Ann,how and when you began your writing career?
When I was a zoo keeper, I wrote scientific papers based on research at the zoo and hand-rearing protocols, such as how we raised a baby hippo. When I moved into technical writing, I wrote software instructions and business processes. I started writing my first long fiction, Night Kill, while I was still in the corporate world. Fiction is so different from all the other writing I’ve done! What a challenge.
Please explain how your writing schedule works?
Short answer: it doesn’t. I write in bursts. Now I am focused on promoting Did Not Survive, so I’m writing guest blogs and letters to book reviewers and emails, not fiction. I miss having my head immersed in a story, but I can’t do it all at once.
This is an age old question but I am going to ask it anyway. How long does it take you to write your books?
The last one took nine months. The one before that—five years. The next one? Beats me!
Let's talk about your zoo mysteries and how you came to write the series?
Zoos have so much going on—people dynamics, animal events, the great American goofy public, and lots of actual or narrowly avoided accidents. I saw plenty of opportunity for a mystery series set in a zoo and, at the time, no one was doing it. (Betty Webb started her zoo series about the same time I started mine.) It’s been great to put my head back into that world. All the fun and none of the exhaustion or back injuries or wet feet!

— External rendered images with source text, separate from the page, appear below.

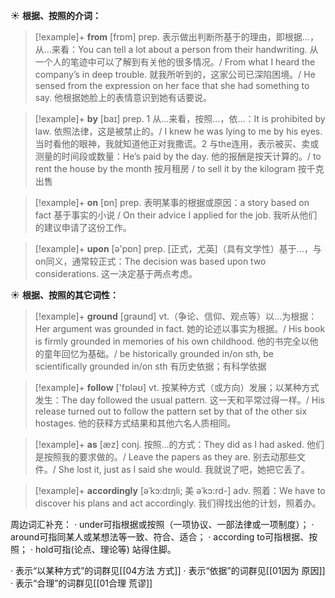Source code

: ☀ <span class="category">**根据、按照的介词：**</span>
>[!example]+ <span class="vocabulary">**from**</span> [frɒm] 
> <span class="definition">prep. 表示做出判断所基于的理由，即根据…，从…来看：</span>You can tell a lot about a person from their handwriting. 从一个人的笔迹中可以了解到有关他的很多情况。/ From what I heard the company’s in deep trouble. 就我所听到的，这家公司已深陷困境。/ He sensed from the expression on her face that she had something to say. 他根据她脸上的表情意识到她有话要说。

>[!example]+ <span class="vocabulary">**by**</span> [baɪ] 
> <span class="definition">prep. 1 从…来看，按照…，依…：</span>It is prohibited by law. 依照法律，这是被禁止的。/ I knew he was lying to me by his eyes. 当时看他的眼神，我就知道他正对我撒谎。<span class="definition">2 与the连用，表示被买、卖或测量的时间段或数量：</span>He’s paid by the day. 他的报酬是按天计算的。/ to rent the house by the month 按月租房 / to sell it by the kilogram 按千克出售 

>[!example]+ <span class="vocabulary">**on**</span> [ɒn] 
> <span class="definition">prep. 表明某事的根据或原因：</span>a story based on fact 基于事实的小说 / On their advice I applied for the job. 我听从他们的建议申请了这份工作。

>[!example]+ <span class="vocabulary">**upon**</span> [ə'pɒn] 
> <span class="definition">prep. [正式，尤英]（具有文学性）基于…，与on同义，通常较正式：</span>The decision was based upon two considerations. 这一决定基于两点考虑。

☀ <span class="category">**根据、按照的其它词性：**</span>
>[!example]+ <span class="vocabulary">**ground**</span> [ɡraʊnd] 
> <span class="definition">vt.（争论、信仰、观点等）以…为根据：</span>Her argument was grounded in fact. 她的论述以事实为根据。/ His book is firmly grounded in memories of his own childhood. 他的书完全以他的童年回忆为基础。/ be historically grounded in/on sth, be scientifically grounded in/on sth 有历史依据；有科学依据

>[!example]+ <span class="vocabulary">**follow**</span> ['fɒləʊ] 
> <span class="definition">vt. 按某种方式（或方向）发展；以某种方式发生：</span>The day followed the usual pattern. 这一天和平常过得一样。/ His release turned out to follow the pattern set by that of the other six hostages. 他的获释方式结果和其他六名人质相同。

>[!example]+ <span class="vocabulary">**as**</span> [æz] 
> <span class="definition">conj. 按照…的方式：</span>They did as I had asked. 他们是按照我的要求做的。/ Leave the papers as they are. 别去动那些文件。/ She lost it, just as I said she would. 我就说了吧，她把它丢了。
           
>[!example]+ <span class="vocabulary">**accordingly**</span> [əˈkɔ:dɪŋli; 美 əˈkɔ:rd-]
> <span class="definition">adv. 照着：</span>We have to discover his plans and act accordingly. 我们得找出他的计划，照着办。

周边词汇补充：
· under可指根据或按照（一项协议、一部法律或一项制度）；
· around可指同某人或某想法等一致、符合、适合；
· according to可指根据、按照；
· hold可指(论点、理论等) 站得住脚。

· 表示“以某种方式”的词群见[[04方法 方式]]
· 表示“依据”的词群见[[01因为 原因]]
· 表示“合理”的词群见[[01合理 荒谬]]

How much research goes into your books?
I am paranoid about animal experts throwing up their hands at some stupid error I made. So I read books and get on the web and talk to the experts. I try to research every single thing. But zoos are so complex, with such a variety of animals, I’m sure I’ll blow it someday. Zoo professionals have been very generous with their time—they want the information to be accurate. The elephant experts I interviewed for Did Not Survive were fascinating. I love talking with biologists of all sorts. My goal is that the animals have every super-power that nature endowed them with and none that I invented. I’m going for authenticity.
What other books do you have in the works?
I have two rough plots to continue the Finley Zoo series. The next one might focus on orangutans in a thriller plot. Or it may be a combination of parrots and snakes in a more traditional mystery. I don’t know much about parrots or snakes, so that should be interesting to research. Finley Zoo will continue to improve, even as its staff members have their problems. My protagonist, Iris Oakley, will mature and change as she raises her child and gains more experience in the world, but she will remain wedded to her job. As to whether she ends up wedded to another person, we’ll have to see.
Now for a few fun questions. What is your favorite meal, dessert, book, movie place to vacation and your favorite way to spend your nonwriting time?
· Meal: steak, baked potato (none of that foil!) with butter, asparagus, chocolate torte. This is a guilty meal. My real meals feature beans and chard.
· Book: Can’t pin that down to just one!
· Movie: Magnificent Seven or maybe Crouching Tiger, Hidden Dragon—I love that scene with the Bactrian camels.
· Vacation: I would love to see the African game parks. Belize is closer to striking distance, however.
· Non-writing time: I spend most of it reading, of course!
What would you like to tell your readers?
I write zoo mysteries in hopes of drawing people into the natural world and encouraging them to care about it. I hope to motivate readers to protect the world from any more human damage. None of us can fix deforestation, ocean acidification, or climate change, but we can all do our part. So do it! Then do a little more. Any profit I earn from Did Not Survive will be donated to organizations like the ones listed at the back of the book.
Tell us about Ann, the author, the woman and the friend?
I’m a life-long environmentalist with a full life. I engage with an extended family, keep up with a boatload of friends, volunteer with Portland Audubon Society and with a local reading program, garden, teach my dog cute tricks, and read.
Do you have a writing pet peeve?
I do not read mysteries and thrillers about sadistic killers of women. Life is too short to have those images in my head.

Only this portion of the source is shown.